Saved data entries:
━━━━━━━━

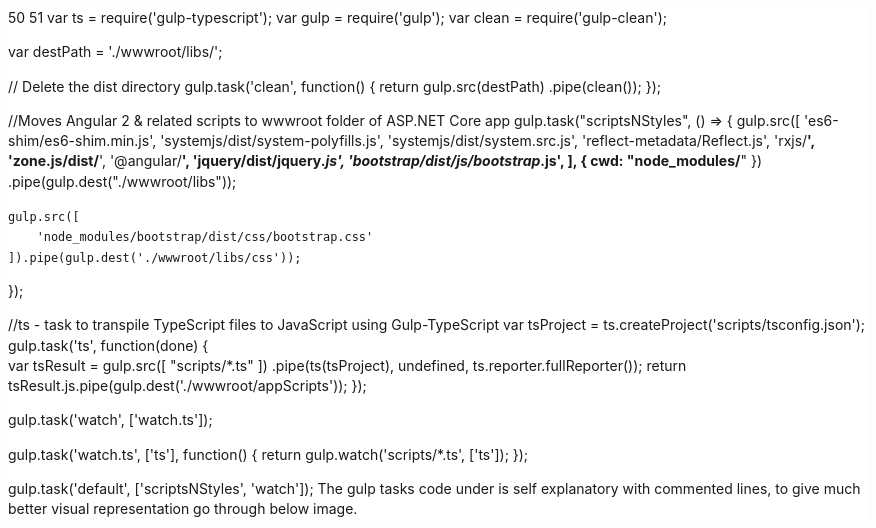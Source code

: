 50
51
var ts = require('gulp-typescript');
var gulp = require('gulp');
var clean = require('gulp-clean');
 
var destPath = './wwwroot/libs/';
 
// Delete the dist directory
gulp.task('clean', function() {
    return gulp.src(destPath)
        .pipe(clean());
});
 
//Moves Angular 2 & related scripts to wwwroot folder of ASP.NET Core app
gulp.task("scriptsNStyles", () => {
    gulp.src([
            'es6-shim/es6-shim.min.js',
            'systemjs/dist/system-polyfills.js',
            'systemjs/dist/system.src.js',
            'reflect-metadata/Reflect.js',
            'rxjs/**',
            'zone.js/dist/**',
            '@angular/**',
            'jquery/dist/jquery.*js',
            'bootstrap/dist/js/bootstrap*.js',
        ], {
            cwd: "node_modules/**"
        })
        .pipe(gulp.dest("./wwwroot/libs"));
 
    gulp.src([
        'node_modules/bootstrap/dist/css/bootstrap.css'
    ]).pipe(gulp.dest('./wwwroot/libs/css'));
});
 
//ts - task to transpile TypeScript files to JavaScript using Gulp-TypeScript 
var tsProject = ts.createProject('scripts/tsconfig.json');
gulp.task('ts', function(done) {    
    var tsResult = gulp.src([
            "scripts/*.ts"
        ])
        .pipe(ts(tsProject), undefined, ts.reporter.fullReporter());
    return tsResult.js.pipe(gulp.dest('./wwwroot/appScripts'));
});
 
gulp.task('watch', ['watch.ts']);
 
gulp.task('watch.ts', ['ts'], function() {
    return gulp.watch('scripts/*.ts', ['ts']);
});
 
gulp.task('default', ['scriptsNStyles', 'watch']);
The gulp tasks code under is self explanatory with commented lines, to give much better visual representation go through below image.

━━━━━━━━

* BRIEF
Going through the data above, count the lines where the string "clean" appears, and answer with only that number.

* WRITTEN RESPONSE
3